EXERCISE MATERIALS —
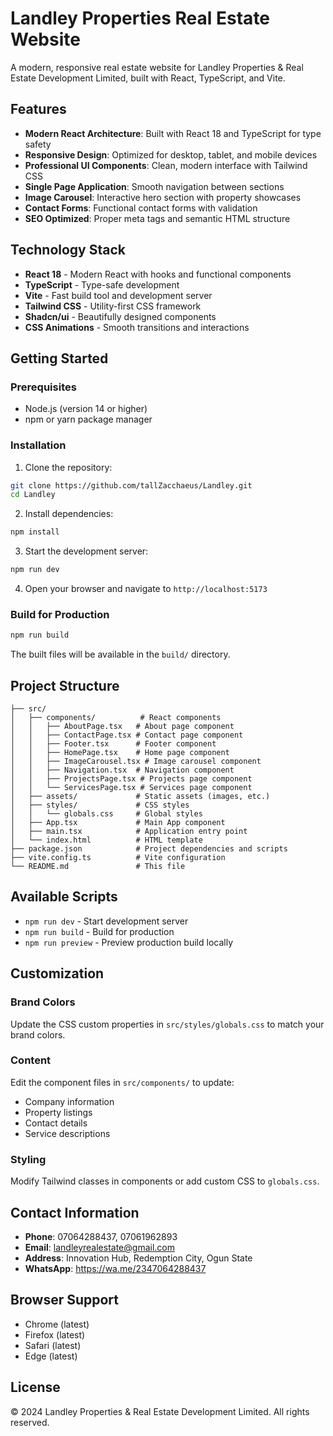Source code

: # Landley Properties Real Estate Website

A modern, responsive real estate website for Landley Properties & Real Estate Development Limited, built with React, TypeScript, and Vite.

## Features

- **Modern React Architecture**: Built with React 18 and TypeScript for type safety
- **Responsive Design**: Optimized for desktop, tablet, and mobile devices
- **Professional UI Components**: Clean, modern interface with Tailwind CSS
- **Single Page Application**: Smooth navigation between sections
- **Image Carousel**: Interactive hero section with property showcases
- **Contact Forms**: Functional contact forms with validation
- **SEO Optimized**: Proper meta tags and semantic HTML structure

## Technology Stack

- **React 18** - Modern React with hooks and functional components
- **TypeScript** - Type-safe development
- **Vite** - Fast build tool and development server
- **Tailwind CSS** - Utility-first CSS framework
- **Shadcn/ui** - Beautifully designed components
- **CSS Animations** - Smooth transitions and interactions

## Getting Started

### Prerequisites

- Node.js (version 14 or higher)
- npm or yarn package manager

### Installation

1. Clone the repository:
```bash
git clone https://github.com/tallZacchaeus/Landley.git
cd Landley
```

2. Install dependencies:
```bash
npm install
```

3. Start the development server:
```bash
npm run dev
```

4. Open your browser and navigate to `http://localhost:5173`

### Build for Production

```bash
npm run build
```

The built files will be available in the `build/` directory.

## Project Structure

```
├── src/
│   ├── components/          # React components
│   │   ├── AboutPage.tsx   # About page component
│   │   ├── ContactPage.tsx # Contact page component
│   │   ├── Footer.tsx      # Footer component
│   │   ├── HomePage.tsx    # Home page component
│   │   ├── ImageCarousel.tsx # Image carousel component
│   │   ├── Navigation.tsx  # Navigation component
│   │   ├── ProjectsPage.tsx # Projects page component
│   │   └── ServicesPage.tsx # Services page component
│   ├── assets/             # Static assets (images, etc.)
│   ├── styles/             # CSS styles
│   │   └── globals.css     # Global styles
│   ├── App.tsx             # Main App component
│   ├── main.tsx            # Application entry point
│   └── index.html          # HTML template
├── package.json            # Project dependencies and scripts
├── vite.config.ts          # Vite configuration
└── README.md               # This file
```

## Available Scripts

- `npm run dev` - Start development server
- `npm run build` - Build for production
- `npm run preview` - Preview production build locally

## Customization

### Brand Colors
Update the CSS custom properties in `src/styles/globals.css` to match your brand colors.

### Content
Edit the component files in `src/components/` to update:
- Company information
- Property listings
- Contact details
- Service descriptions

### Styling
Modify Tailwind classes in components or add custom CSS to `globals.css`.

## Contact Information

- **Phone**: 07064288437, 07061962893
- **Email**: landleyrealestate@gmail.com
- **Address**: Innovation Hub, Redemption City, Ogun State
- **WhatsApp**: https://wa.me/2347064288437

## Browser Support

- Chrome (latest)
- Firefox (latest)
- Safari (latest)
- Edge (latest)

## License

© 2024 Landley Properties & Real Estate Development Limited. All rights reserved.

PROBLEM TO SOLVE —
Lines with the word "Optimized" in them are the answer; report each one from the data.

EXERCISE RESPONSE —
- **Responsive Design**: Optimized for desktop, tablet, and mobile devices
- **SEO Optimized**: Proper meta tags and semantic HTML structure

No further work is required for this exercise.